XML 28 R15.htm IDEA: XBRL DOCUMENT v3.8.0.1
Income Taxes
6 Months Ended
Sep. 30, 2017
Income Tax Disclosure [Abstract]  
Income Taxes
(9) INCOME TAXES
The provision for income taxes for the three and six months ended September 30, 2017 is based on our projected annual effective tax rate for fiscal year 2018, adjusted for specific items that are required to be recognized in the period in which they are incurred. Our effective tax rate for the three and six months ended September 30, 2017 was 42.1 percent and 12.5 percent, respectively, as compared to 26.9 percent and 19.6 percent, respectively, for the same period in fiscal year 2017. The effective tax rate for the three and six months ended September 30, 2017, as compared to the three and six months ended September 30, 2016, benefited primarily due to the impact of the adoption of ASU 2016-09, which required us to recognize during the three and six months ended September 30, 2017, $3 million and $42 million, respectively, of excess tax benefits as a component of the provision for income taxes (previously excess tax benefits and tax deficiencies were recognized in additional paid-in-capital). Although the $3 million of excess tax benefits for the three months ended September 30, 2017 reduced tax expense, the effective tax rate for the three months ended September 30, 2017 increased due to the pre-tax book loss for the three months ended September 30, 2017.
When compared to the statutory rate of 35.0 percent, the effective tax rate for the three and six months ended September 30, 2017 benefited primarily due to earnings realized in countries that have lower statutory tax rates and the recognition of excess tax benefits from stock-based compensation. We anticipate that the impact of excess tax benefits and tax deficiencies may result in significant fluctuations to our effective tax rate in the future. Excluding excess tax benefits, our effective tax rate would have been 34.2 percent and 18.4 percent, respectively, for the three and six months ended September 30, 2017.
We file income tax returns and are subject to income tax examinations in various jurisdictions with respect to fiscal years after 2008. The timing and potential resolution of income tax examinations is highly uncertain.
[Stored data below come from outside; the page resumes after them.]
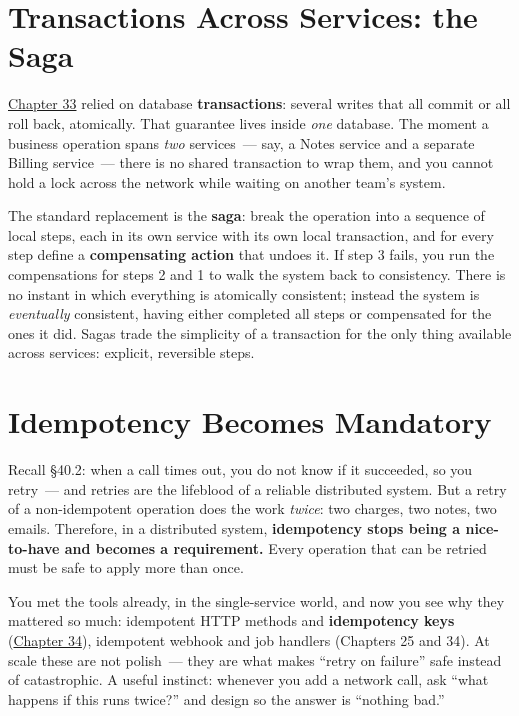 \setcounter{section}{4}
\section{Transactions Across Services: the Saga}\label{40-distributed-systems:405-transactions-across-services-the-saga}

\hyperref[ch:33-logic-execution]{Chapter 33} relied on database \textbf{transactions}: several writes that all commit or all roll back, atomically. That guarantee lives inside \emph{one} database. The moment a business operation spans \emph{two} services~--- say, a Notes service and a separate Billing service~--- there is no shared transaction to wrap them, and you cannot hold a lock across the network while waiting on another team's system.

The standard replacement is the \textbf{saga}: break the operation into a sequence of local steps, each in its own service with its own local transaction, and for every step define a \textbf{compensating action} that undoes it. If step 3 fails, you run the compensations for steps 2 and 1 to walk the system back to consistency. There is no instant in which everything is atomically consistent; instead the system is \emph{eventually} consistent, having either completed all steps or compensated for the ones it did. Sagas trade the simplicity of a transaction for the only thing available across services: explicit, reversible steps.

\setcounter{section}{5}
\section{Idempotency Becomes Mandatory}\label{40-distributed-systems:406-idempotency-becomes-mandatory}

Recall §40.2: when a call times out, you do not know if it succeeded, so you retry~--- and retries are the lifeblood of a reliable distributed system. But a retry of a non-idempotent operation does the work \emph{twice}: two charges, two notes, two emails. Therefore, in a distributed system, \textbf{idempotency stops being a nice-to-have and becomes a requirement.} Every operation that can be retried must be safe to apply more than once.

You met the tools already, in the single-service world, and now you see why they mattered so much: idempotent HTTP methods and \textbf{idempotency keys} (\hyperref[ch:34-response-handling]{Chapter 34}), idempotent webhook and job handlers (Chapters 25 and 34). At scale these are not polish~--- they are what makes ``retry on failure'' safe instead of catastrophic. A useful instinct: whenever you add a network call, ask ``what happens if this runs twice?'' and design so the answer is ``nothing bad.''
While we continue to measure our uncertain tax positions, the amounts ultimately paid, if any, upon resolution of the issues raised by the taxing authorities may differ materially from the amounts accrued. It is reasonably possible that a reduction of up to $55 million of unrecognized tax benefits may occur within the next 12 months, a portion of which would impact our effective tax rate. The actual amount could vary significantly depending on the ultimate timing and nature of any settlements.